* Instructions for the task: Copy each line containing "idtype" from the listing below.

* Data provided:
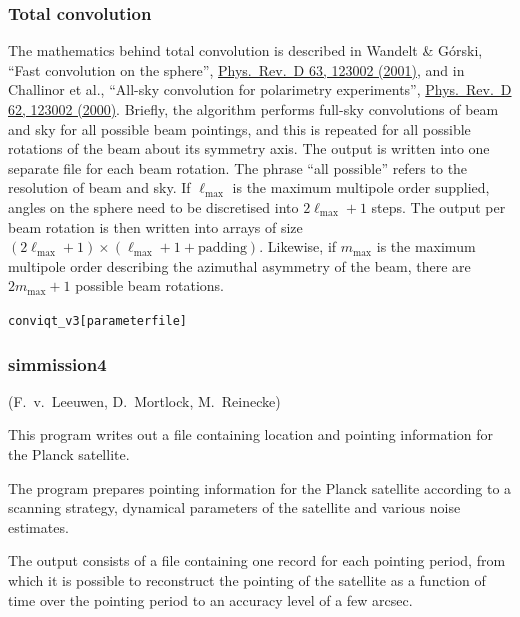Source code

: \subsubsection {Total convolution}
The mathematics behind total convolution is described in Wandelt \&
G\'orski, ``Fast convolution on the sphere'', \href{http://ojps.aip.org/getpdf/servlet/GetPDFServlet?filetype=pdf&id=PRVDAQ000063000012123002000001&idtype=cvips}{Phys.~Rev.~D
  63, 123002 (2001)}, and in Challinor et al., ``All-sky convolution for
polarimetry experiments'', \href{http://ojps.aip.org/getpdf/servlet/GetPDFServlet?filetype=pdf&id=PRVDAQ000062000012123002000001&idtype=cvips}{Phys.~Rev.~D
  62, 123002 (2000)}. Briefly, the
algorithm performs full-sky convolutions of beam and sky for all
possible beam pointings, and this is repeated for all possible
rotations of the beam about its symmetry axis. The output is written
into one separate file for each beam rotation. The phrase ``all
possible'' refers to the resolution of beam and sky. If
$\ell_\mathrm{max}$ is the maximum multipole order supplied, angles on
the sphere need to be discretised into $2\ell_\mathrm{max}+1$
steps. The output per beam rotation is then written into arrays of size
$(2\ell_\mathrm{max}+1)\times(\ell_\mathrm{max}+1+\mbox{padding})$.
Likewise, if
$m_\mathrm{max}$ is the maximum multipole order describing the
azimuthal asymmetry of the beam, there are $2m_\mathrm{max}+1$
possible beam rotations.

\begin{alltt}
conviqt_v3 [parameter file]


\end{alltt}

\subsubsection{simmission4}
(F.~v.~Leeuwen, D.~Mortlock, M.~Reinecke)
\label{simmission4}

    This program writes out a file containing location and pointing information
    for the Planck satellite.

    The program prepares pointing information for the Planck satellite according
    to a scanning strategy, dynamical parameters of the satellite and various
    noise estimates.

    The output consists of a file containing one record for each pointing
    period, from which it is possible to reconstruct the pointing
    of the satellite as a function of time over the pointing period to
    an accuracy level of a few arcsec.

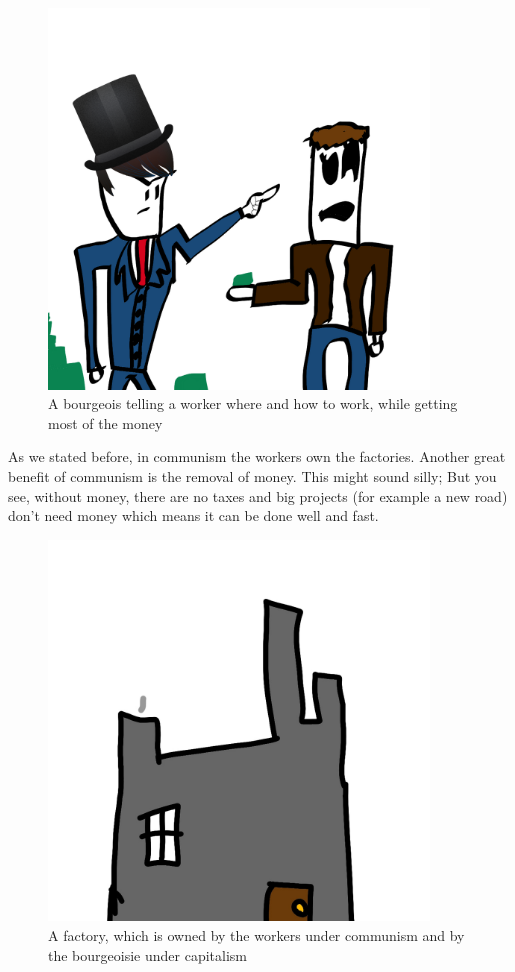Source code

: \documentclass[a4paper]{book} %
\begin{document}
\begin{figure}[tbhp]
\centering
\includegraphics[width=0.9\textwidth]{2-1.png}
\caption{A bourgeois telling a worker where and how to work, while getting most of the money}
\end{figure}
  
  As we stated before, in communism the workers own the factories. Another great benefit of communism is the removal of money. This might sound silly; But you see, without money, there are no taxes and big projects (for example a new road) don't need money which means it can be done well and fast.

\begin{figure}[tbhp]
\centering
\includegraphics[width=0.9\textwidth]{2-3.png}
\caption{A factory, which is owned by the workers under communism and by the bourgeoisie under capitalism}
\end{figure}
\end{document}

* Written response:
G\'orski, ``Fast convolution on the sphere'', \href{http://ojps.aip.org/getpdf/servlet/GetPDFServlet?filetype=pdf&id=PRVDAQ000063000012123002000001&idtype=cvips}{Phys.~Rev.~D
polarimetry experiments'', \href{http://ojps.aip.org/getpdf/servlet/GetPDFServlet?filetype=pdf&id=PRVDAQ000062000012123002000001&idtype=cvips}{Phys.~Rev.~D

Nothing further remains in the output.